Re: Distrib -e "Arch(org|code|pkgs|aur|forum|wiki|bugs|.*)?" -- thoughts

the forums in this sense seems pretty cool:

thread=forum thread
tree=a tree object in git

) every thread is a branch in refs/heads
) each branch is a tree of text files (posts) and media (images/vid/whatever allowed)
) each advancement/commit to branch is someone adding/editing the thread
) each branch/thread has the same origin (a source/empty commit of some sort)

a working tree isn't necessary for many operation thanks to index file, and i think this could be fast.  you could do "logical multiposts"...  edit multiple thread at one time, i.e. an announcement of some kind in multiple categories to link threads.  you could merge threads together, and have some threads that could only be committed to by admins/etc.
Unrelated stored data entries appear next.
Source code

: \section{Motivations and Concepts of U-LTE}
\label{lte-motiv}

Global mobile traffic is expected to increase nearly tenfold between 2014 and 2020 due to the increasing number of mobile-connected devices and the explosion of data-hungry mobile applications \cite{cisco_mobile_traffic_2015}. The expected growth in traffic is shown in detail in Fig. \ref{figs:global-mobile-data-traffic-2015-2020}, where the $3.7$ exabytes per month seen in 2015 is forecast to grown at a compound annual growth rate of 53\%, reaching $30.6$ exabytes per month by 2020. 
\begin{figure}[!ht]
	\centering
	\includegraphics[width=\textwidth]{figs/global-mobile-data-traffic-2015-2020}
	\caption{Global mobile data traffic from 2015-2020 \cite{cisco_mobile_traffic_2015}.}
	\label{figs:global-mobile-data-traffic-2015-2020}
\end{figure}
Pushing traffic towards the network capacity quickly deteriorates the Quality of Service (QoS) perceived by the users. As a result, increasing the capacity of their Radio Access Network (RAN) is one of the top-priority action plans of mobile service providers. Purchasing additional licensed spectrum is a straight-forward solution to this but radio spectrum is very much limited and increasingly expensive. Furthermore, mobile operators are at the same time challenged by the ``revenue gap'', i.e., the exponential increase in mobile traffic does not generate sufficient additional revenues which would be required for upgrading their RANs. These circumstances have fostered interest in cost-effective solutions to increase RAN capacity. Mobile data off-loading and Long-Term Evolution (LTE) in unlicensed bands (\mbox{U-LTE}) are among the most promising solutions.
stickies/releases/etc could be tags

imagine this hooked up to browser/libwebkit directly and viewed as nice html5?  if you weren't online, you would only see actual content (threads/media) in the repo and no avatars/css/anything not cached.  when you came online, that stuff could be ajax loaded "around" the content that is the repository.

ill need to play around with pack-sharing/SHA1 resolution between peers; you shouldn't have to need the entire forum when you start, and we should be able to have caching schemes for non-viewed threads.


what am i but an extension of you?

Offline

#14 2010-02-19 01:19:04

keenerd
Package Maintainer (PM)
Registered: 2007-02-22
Posts: 647
Website

Re: Distrib -e "Arch(org|code|pkgs|aur|forum|wiki|bugs|.*)?" -- thoughts

I'd really like to hear how you plan to scale to the current user base.

For a few weeks I've been working on a very similar but much less ambitious project, putting the AUR into Git.  That step is actually really simple.  The whole AUR (comments and everything) is much smaller than you probably would guess*.  Very little challenge in building the repo.

The impossible part is the users and permissions.  There are too many users.  Two thousand package submitters, 6 thousand people who have only commented and another 12 thousand who are silent (voting and notifications).  That is a lot of people, and public key systems fall flat down.  Don't even get me started on permissions for package ownership.  The author of Gitolite has been tremendously helpful sorting that out.  I am slowly writing a customized server to try to get around these problems, but this is way outside of my crank-out-an-app-now comfort zone.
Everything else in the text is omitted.